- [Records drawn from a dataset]
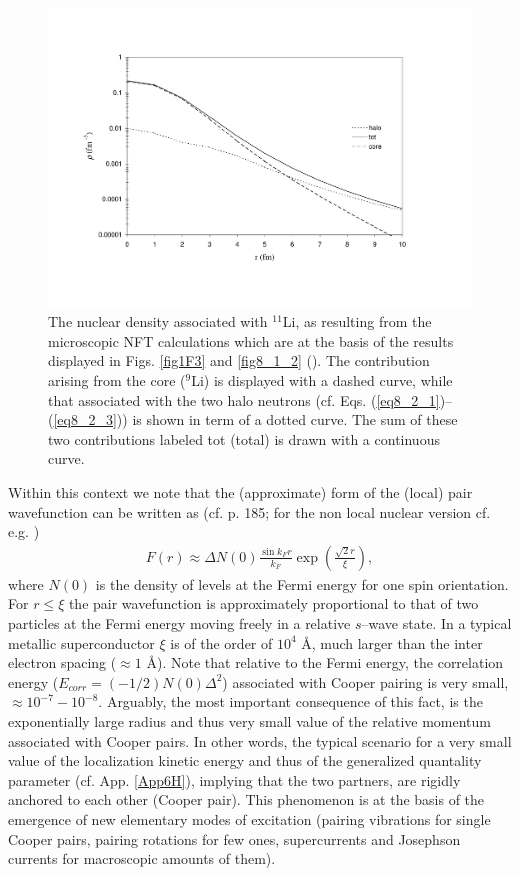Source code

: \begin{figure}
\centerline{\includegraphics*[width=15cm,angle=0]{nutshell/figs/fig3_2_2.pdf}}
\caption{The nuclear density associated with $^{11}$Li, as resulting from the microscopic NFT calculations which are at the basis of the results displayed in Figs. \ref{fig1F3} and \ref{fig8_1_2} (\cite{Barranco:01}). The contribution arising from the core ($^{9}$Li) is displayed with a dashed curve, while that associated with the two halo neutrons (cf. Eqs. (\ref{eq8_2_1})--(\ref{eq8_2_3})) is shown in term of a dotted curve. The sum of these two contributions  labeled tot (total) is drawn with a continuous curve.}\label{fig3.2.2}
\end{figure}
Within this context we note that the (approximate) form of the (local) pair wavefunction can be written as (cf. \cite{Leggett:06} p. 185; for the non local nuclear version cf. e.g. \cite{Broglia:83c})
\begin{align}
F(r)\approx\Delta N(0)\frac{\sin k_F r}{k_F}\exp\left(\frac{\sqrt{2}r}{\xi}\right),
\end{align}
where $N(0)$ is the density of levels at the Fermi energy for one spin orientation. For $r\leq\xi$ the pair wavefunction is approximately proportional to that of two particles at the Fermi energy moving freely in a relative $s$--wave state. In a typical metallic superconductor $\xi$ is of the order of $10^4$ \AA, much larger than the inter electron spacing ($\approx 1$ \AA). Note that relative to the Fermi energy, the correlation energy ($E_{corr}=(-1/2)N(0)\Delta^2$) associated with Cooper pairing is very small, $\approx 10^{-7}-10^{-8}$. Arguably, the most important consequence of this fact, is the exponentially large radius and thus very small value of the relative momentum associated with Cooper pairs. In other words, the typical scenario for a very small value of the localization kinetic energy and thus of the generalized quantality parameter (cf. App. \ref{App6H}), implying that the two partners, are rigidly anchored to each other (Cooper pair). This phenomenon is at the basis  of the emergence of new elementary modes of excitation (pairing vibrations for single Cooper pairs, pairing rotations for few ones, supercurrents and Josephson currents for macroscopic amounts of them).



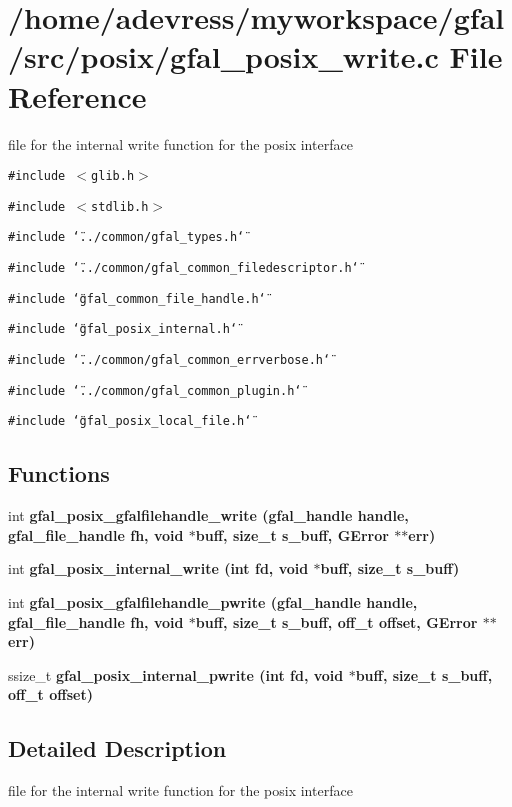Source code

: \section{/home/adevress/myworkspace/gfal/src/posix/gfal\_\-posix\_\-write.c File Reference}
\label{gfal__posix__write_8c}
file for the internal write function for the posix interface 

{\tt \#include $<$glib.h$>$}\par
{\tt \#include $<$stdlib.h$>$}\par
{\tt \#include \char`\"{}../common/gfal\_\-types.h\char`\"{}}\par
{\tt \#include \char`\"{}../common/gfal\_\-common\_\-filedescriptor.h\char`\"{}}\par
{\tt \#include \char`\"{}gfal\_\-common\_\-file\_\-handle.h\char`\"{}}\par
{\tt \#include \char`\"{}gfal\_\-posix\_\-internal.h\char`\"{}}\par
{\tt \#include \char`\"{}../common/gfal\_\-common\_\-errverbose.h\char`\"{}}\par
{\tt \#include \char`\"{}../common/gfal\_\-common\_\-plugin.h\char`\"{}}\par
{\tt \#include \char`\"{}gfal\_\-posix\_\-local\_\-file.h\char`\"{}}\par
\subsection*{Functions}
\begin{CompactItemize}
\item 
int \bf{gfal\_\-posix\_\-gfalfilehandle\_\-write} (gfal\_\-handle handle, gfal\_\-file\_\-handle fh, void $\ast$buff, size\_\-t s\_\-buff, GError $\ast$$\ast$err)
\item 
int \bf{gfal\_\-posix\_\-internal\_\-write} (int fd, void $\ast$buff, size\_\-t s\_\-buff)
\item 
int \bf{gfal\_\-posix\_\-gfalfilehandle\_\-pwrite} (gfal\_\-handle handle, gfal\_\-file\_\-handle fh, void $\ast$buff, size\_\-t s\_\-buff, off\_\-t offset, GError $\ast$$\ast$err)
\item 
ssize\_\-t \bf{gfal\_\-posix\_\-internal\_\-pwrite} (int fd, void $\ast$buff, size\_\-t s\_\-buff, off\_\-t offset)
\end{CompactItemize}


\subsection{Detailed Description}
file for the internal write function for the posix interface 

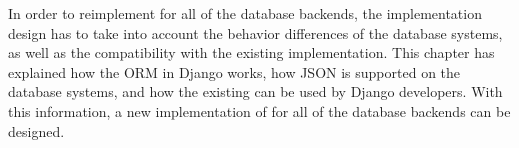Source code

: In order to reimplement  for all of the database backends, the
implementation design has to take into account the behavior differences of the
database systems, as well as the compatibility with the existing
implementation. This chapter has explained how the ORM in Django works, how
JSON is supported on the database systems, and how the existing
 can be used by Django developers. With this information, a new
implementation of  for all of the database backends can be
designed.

---

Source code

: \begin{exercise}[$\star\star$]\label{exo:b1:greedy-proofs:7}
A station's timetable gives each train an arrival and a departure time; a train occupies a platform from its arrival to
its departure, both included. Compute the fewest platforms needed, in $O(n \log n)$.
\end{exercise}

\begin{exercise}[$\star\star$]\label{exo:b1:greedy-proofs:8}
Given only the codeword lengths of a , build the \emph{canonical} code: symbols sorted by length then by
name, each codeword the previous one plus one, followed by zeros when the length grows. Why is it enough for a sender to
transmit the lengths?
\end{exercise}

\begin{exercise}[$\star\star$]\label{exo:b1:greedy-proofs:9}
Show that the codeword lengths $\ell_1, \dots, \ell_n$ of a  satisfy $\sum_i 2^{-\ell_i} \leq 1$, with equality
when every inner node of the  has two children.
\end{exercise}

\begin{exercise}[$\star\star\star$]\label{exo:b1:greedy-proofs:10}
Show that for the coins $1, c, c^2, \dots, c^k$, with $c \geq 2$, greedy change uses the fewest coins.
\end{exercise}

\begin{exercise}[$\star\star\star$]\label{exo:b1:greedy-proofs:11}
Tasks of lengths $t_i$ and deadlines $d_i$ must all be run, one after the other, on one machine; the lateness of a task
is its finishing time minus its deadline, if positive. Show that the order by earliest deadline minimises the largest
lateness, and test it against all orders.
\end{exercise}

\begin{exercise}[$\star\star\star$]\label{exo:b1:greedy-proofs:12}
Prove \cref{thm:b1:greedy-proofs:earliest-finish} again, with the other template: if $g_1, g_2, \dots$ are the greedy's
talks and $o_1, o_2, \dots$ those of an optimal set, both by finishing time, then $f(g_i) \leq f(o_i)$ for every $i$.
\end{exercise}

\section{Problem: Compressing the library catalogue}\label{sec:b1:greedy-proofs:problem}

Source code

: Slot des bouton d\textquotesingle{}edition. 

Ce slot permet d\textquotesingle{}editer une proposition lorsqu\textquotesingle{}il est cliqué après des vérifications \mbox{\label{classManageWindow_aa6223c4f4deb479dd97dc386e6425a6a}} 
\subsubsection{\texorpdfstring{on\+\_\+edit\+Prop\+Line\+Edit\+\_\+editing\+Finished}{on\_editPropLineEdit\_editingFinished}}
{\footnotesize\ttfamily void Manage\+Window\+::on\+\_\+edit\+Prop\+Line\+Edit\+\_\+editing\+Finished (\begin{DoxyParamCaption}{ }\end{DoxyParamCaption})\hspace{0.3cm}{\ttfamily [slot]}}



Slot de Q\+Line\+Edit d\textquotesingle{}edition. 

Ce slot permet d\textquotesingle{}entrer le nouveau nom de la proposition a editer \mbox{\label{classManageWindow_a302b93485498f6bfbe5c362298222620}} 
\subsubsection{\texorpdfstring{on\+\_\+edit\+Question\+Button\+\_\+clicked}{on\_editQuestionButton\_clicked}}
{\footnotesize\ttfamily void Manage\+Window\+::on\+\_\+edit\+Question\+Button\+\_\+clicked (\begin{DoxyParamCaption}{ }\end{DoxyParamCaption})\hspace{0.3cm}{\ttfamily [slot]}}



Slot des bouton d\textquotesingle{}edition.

- [TASK OBJECTIVE] Say the number of data lines holding "bouton", without any other words.

- [FINAL ANSWER] 2